:: REQUIREMENT ::
Look through the data below and extract, unchanged, the lines from the one that contains "## Intel SR440BX" to the one that contains "- mkdir content\post", both included.

[Opening EXERCISE DATA section]

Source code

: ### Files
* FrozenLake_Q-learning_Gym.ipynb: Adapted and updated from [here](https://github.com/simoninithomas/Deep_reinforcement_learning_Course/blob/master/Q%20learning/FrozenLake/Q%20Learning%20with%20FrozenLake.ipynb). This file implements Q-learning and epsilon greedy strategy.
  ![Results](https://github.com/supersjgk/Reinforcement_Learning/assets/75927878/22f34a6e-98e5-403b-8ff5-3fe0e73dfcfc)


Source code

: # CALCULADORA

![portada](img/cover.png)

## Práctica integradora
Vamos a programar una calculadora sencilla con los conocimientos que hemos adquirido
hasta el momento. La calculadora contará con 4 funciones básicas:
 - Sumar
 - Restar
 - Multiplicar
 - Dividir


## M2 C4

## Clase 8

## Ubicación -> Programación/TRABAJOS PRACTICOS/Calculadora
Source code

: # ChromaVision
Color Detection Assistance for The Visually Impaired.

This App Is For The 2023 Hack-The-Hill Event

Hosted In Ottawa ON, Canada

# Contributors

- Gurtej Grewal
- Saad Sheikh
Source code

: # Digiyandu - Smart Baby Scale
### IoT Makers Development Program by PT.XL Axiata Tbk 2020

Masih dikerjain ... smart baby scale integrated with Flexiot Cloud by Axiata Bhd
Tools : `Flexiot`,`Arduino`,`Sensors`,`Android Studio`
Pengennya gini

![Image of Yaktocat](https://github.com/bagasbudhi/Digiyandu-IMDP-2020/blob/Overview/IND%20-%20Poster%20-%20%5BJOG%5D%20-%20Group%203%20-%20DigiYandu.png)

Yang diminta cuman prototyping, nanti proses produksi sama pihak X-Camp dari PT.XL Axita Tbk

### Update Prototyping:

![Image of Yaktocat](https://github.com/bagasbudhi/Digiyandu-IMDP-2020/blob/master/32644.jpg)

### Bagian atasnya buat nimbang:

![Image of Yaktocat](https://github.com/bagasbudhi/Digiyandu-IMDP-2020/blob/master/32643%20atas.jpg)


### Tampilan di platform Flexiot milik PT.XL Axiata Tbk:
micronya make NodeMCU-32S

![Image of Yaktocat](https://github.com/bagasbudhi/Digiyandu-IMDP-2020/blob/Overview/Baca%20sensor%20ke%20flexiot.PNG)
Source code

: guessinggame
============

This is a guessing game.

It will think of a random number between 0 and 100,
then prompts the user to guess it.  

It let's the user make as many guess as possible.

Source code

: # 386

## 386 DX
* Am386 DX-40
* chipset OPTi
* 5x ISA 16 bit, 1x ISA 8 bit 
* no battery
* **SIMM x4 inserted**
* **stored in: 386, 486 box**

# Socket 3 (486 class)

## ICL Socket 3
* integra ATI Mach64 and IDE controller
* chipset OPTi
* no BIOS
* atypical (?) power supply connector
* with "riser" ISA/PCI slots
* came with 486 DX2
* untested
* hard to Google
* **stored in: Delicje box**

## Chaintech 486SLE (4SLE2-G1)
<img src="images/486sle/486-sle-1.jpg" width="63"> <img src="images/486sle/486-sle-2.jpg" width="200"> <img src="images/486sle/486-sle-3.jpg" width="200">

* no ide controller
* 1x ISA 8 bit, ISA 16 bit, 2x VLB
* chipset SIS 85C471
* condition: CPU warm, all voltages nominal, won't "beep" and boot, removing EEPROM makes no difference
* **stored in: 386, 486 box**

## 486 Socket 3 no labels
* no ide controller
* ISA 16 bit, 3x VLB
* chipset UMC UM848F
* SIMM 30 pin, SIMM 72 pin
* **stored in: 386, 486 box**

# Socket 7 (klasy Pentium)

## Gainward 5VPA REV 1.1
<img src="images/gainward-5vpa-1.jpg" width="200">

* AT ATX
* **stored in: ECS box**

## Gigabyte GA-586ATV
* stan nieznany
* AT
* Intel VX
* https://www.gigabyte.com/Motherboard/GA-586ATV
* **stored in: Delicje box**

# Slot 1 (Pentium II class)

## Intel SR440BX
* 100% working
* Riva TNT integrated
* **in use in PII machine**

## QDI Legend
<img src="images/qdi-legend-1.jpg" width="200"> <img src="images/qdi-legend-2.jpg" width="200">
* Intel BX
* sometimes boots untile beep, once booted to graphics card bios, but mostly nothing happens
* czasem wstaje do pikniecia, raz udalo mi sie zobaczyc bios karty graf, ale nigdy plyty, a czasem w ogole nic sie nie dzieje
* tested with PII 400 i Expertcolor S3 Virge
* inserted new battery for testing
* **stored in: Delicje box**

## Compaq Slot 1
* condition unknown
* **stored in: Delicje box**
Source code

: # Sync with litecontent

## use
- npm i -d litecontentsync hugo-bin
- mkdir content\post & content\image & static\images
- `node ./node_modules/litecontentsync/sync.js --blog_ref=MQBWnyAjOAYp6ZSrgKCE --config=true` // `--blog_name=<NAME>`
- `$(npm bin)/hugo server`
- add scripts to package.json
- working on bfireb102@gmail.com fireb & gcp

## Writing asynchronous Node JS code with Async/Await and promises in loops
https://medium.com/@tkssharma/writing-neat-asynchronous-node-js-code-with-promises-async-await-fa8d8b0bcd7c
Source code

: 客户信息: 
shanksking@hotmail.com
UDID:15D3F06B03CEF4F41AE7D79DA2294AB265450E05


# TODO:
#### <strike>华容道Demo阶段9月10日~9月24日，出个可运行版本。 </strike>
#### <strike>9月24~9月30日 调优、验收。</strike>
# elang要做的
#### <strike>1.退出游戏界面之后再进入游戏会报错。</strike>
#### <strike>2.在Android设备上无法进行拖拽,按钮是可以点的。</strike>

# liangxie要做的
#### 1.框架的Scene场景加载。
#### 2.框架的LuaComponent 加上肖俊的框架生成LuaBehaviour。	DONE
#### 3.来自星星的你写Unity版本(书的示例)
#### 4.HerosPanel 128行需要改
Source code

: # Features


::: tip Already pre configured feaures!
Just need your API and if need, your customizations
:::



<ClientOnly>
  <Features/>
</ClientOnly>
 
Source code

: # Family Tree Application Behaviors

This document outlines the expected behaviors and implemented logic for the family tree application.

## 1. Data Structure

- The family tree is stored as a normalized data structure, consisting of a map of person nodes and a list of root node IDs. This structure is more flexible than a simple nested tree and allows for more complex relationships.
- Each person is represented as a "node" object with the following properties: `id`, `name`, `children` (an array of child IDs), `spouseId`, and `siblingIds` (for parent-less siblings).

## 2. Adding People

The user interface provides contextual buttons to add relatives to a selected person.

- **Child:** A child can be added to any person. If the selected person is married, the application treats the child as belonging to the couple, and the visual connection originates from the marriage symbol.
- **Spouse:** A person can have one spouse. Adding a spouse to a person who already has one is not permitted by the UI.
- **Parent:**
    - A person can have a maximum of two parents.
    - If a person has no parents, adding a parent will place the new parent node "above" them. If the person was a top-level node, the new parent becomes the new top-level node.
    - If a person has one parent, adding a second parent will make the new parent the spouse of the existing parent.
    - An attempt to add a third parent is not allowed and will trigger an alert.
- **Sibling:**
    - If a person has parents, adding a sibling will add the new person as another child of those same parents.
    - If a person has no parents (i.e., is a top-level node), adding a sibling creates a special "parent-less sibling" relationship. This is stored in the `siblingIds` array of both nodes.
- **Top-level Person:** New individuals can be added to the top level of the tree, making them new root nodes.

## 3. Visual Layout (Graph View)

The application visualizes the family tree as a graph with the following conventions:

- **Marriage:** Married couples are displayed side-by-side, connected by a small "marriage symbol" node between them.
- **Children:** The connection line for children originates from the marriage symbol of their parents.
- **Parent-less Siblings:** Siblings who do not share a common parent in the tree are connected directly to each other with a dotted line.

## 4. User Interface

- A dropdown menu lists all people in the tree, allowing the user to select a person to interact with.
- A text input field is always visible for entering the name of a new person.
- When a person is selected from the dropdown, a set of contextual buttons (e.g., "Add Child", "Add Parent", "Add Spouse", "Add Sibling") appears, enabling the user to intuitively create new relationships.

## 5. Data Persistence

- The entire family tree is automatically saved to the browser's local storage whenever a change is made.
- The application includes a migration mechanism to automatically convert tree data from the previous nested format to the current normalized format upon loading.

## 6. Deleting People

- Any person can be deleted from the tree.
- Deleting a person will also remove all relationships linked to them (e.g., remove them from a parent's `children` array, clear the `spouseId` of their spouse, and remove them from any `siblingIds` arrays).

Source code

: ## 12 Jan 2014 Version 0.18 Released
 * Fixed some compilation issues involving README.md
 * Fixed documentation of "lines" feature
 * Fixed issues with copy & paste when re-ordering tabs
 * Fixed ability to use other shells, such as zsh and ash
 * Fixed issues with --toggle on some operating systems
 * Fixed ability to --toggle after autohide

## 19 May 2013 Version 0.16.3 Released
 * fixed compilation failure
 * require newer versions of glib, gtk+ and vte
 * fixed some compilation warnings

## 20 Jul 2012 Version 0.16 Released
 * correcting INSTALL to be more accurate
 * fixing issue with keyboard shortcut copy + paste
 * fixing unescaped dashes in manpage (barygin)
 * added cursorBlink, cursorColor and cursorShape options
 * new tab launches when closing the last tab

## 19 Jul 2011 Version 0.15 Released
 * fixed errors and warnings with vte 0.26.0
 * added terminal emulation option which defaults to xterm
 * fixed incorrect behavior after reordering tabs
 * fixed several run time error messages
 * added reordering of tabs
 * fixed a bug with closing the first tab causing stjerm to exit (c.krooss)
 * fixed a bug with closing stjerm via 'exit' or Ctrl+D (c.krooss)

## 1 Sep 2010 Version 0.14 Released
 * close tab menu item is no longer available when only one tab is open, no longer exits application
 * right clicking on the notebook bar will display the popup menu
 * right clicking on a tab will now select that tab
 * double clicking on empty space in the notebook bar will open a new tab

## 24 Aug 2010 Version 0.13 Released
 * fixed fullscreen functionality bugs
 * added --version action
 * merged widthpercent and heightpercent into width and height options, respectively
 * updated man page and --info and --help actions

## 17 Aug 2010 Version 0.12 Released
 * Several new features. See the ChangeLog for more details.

[Closing EXERCISE DATA section]

:: RESULT ::
## Intel SR440BX
* 100% working
* Riva TNT integrated
* **in use in PII machine**

## QDI Legend
<img src="images/qdi-legend-1.jpg" width="200"> <img src="images/qdi-legend-2.jpg" width="200">
* Intel BX
* sometimes boots untile beep, once booted to graphics card bios, but mostly nothing happens
* czasem wstaje do pikniecia, raz udalo mi sie zobaczyc bios karty graf, ale nigdy plyty, a czasem w ogole nic sie nie dzieje
* tested with PII 400 i Expertcolor S3 Virge
* inserted new battery for testing
* **stored in: Delicje box**

## Compaq Slot 1
* condition unknown
* **stored in: Delicje box**
Source code

: # Sync with litecontent

## use
- npm i -d litecontentsync hugo-bin
- mkdir content\post & content\image & static\images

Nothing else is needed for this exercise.